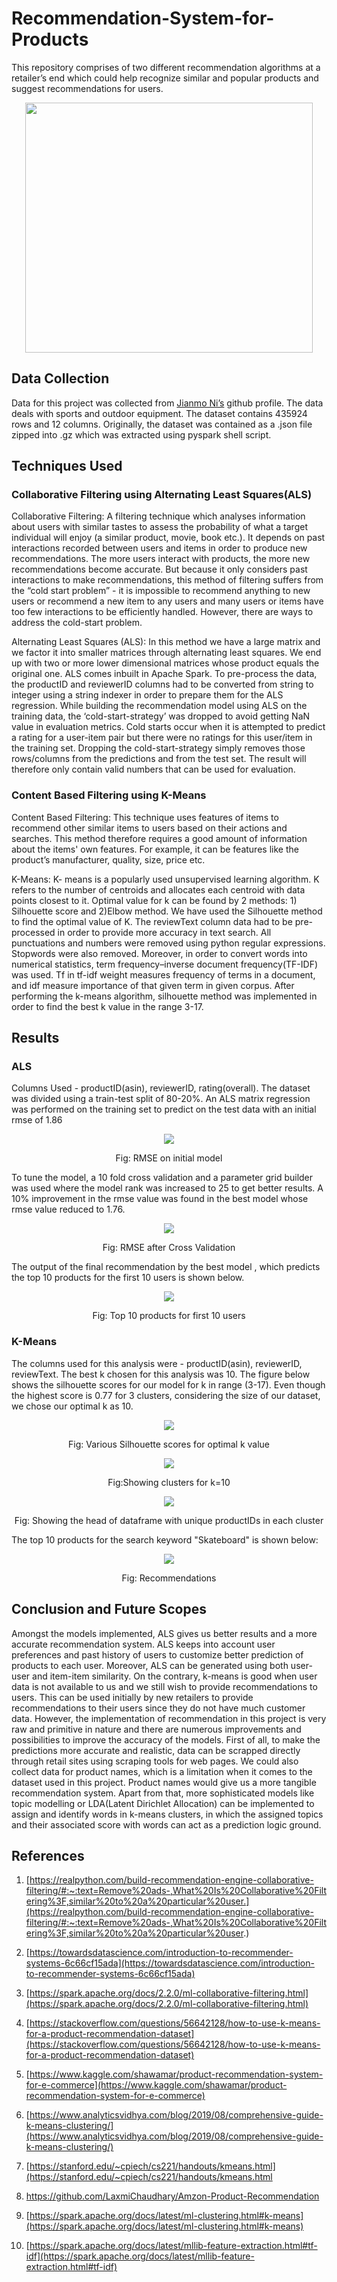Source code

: # Recommendation-System-for-Products
This repository comprises of two different recommendation algorithms at a retailer’s end which could help recognize similar and popular products and suggest recommendations for users.

<p align="center">
  <img width="460" height="400" src="https://github.com/krishangi-deka/Recommendation-System-for-Products/blob/main/images/Recc%20System.jpg">
</p>

## Data Collection
Data for this project was collected from [Jianmo Ni’s](https://nijianmo.github.io/amazon/index.html) github profile. The data deals with sports and outdoor equipment. The dataset contains 435924 rows and 12 columns. Originally, the dataset was contained as a .json file zipped into .gz which was extracted using pyspark shell script.

## Techniques Used
### Collaborative Filtering using Alternating Least Squares(ALS) 

Collaborative Filtering:  A filtering technique which analyses information about users with similar tastes to assess the probability of what a target individual will enjoy (a similar product, movie, book etc.). It depends on past interactions recorded between users and items in order to produce new recommendations. The more users interact with products, the more new recommendations become accurate. But because it only considers past interactions to make recommendations, this method of filtering suffers from the “cold start problem” - it is impossible to recommend anything to new users or recommend a new item to any users and many users or items have too few interactions to be efficiently handled. However, there are ways to address the cold-start problem.

Alternating Least Squares (ALS): In this method we have a large matrix and we factor it into smaller matrices through alternating least squares. We end up with two or more lower dimensional matrices whose product equals the original one. ALS comes inbuilt in Apache Spark.
To pre-process the data, the productID and reviewerID columns had to be converted from string to integer using a string indexer in order to prepare them for the ALS regression. While building the recommendation model using ALS on the training data, the ‘cold-start-strategy’ was dropped to avoid getting NaN value in evaluation metrics. Cold starts occur when it is attempted to predict a rating for a user-item pair but there were no ratings for this user/item in the training set. Dropping the cold-start-strategy simply removes those rows/columns from the predictions and from the test set. The result will therefore only contain valid numbers that can be used for evaluation.  

### Content Based Filtering using K-Means

Content Based Filtering: This technique uses features of items to recommend other similar items to users based on their actions and searches. This method therefore requires a good amount of information about the items' own features. For example, it can be features like the product’s manufacturer, quality, size, price etc.

K-Means: K- means is a popularly used unsupervised learning algorithm. K refers to the number of centroids and allocates each centroid with data points closest to it. Optimal value for k can be found by 2 methods: 1) Silhouette score and 2)Elbow method. We have used the Silhouette method to find the optimal value of K.
The reviewText column data had to be pre-processed in order to provide more accuracy in text search. All punctuations and numbers were removed using python regular expressions. Stopwords were also removed. Moreover, in order to convert words into numerical statistics, term frequency–inverse document frequency(TF-IDF) was used. Tf in tf-idf weight measures frequency of terms in a document, and idf measure importance of that given term in given corpus. After performing the k-means algorithm, silhouette method was implemented in order to find the best k value in the range 3-17.     

## Results
### ALS 
Columns Used - productID(asin), reviewerID, rating(overall). 
The dataset was divided using a train-test split of 80-20%. An ALS matrix regression was performed on the training set to predict on the test data with an initial rmse of 1.86
<p align="center">
  <img src="https://github.com/krishangi-deka/Recommendation-System-for-Products/blob/main/images/initial_rmse.jpg">
</p>
<p align="center">Fig: RMSE on initial model</p>

To tune the model, a 10 fold cross validation and a parameter grid builder was used where the model rank was increased to 25 to get better results. A 10% improvement in the rmse value was found in the best model whose rmse value reduced to 1.76.
<p align="center">
  <img src="https://github.com/krishangi-deka/Recommendation-System-for-Products/blob/main/images/final_rmse.jpg">
</p>
<p align="center">Fig: RMSE after Cross Validation</p>

The output of the final recommendation by the best model , which predicts the top 10 products for the first 10 users is shown below.  
<p align="center">
  <img src="https://github.com/krishangi-deka/Recommendation-System-for-Products/blob/main/images/top10als.jpg">
</p>
<p align="center">Fig: Top 10 products for first 10 users</p>

### K-Means
The columns used for this analysis were - productID(asin), reviewerID, reviewText. The best k chosen for this analysis was 10. The figure below shows the silhouette scores for our model for k in range (3-17). Even though the highest score is 0.77 for 3 clusters, considering the size of our dataset, we chose our optimal k as 10.  

<p align="center">
  <img src="https://github.com/krishangi-deka/Recommendation-System-for-Products/blob/main/images/silhoutte.jpg">
</p>
<p align="center">Fig: Various Silhouette scores for optimal k value</p>

<p align="center">
  <img src="https://github.com/krishangi-deka/Recommendation-System-for-Products/blob/main/images/cluster10.jpg">
</p>
<p align="center">Fig:Showing clusters for k=10</p>

<p align="center">
  <img src="https://github.com/krishangi-deka/Recommendation-System-for-Products/blob/main/images/cluster_head.jpg">
</p>
<p align="center">Fig: Showing the head of dataframe with unique productIDs in each cluster</p>

The top 10 products for the search keyword "Skateboard" is shown below:
<p align="center">
  <img src="https://github.com/krishangi-deka/Recommendation-System-for-Products/blob/main/images/top10kmeans.jpg">
</p>
<p align="center">Fig: Recommendations</p>

## Conclusion and Future Scopes
Amongst the models implemented, ALS gives us better results and a more accurate recommendation system. ALS keeps into account user preferences and past history of users to customize better prediction of products to each user. Moreover, ALS can be generated using both user-user and item-item similarity. On the contrary, k-means is good when user data is not available to us and we still wish to provide recommendations to users. This can be used initially by new retailers to provide recommendations to their users since they do not have much customer data.
However, the implementation of recommendation in this project is very raw and primitive in nature and there are numerous improvements and possibilities to improve the accuracy of the models. First of all, to make the predictions more accurate and realistic, data can be scrapped directly through retail sites using scraping tools for web pages. We could also collect data for product names, which is a limitation when it comes to the dataset used in this project. Product names would give us a more tangible recommendation system. Apart from that, more sophisticated models like topic modelling or LDA(Latent Dirichlet Allocation) can be implemented to assign and identify words in k-means clusters, in which the assigned topics and their associated score with words can act as a prediction logic ground.      

## References
1. [https://realpython.com/build-recommendation-engine-collaborative-filtering/#:~:text=Remove%20ads-,What%20Is%20Collaborative%20Filtering%3F,similar%20to%20a%20particular%20user.](https://realpython.com/build-recommendation-engine-collaborative-filtering/#:~:text=Remove%20ads-,What%20Is%20Collaborative%20Filtering%3F,similar%20to%20a%20particular%20user.) 

2. [https://towardsdatascience.com/introduction-to-recommender-systems-6c66cf15ada](https://towardsdatascience.com/introduction-to-recommender-systems-6c66cf15ada) 

3. [https://spark.apache.org/docs/2.2.0/ml-collaborative-filtering.html](https://spark.apache.org/docs/2.2.0/ml-collaborative-filtering.html)

4. [https://stackoverflow.com/questions/56642128/how-to-use-k-means-for-a-product-recommendation-dataset](https://stackoverflow.com/questions/56642128/how-to-use-k-means-for-a-product-recommendation-dataset)

5. [https://www.kaggle.com/shawamar/product-recommendation-system-for-e-commerce](https://www.kaggle.com/shawamar/product-recommendation-system-for-e-commerce) 

6. [https://www.analyticsvidhya.com/blog/2019/08/comprehensive-guide-k-means-clustering/](https://www.analyticsvidhya.com/blog/2019/08/comprehensive-guide-k-means-clustering/)

7. [https://stanford.edu/~cpiech/cs221/handouts/kmeans.html](https://stanford.edu/~cpiech/cs221/handouts/kmeans.html

8. [https://github.com/LaxmiChaudhary/Amzon-Product-Recommendation ](https://github.com/LaxmiChaudhary/Amzon-Product-Recommendation)

9. [https://spark.apache.org/docs/latest/ml-clustering.html#k-means](https://spark.apache.org/docs/latest/ml-clustering.html#k-means)

10. [https://spark.apache.org/docs/latest/mllib-feature-extraction.html#tf-idf](https://spark.apache.org/docs/latest/mllib-feature-extraction.html#tf-idf)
-=-=-=-=-
List all lines from the entries that include the word "found".

K-Means: K- means is a popularly used unsupervised learning algorithm. K refers to the number of centroids and allocates each centroid with data points closest to it. Optimal value for k can be found by 2 methods: 1) Silhouette score and 2)Elbow method. We have used the Silhouette method to find the optimal value of K.
To tune the model, a 10 fold cross validation and a parameter grid builder was used where the model rank was increased to 25 to get better results. A 10% improvement in the rmse value was found in the best model whose rmse value reduced to 1.76.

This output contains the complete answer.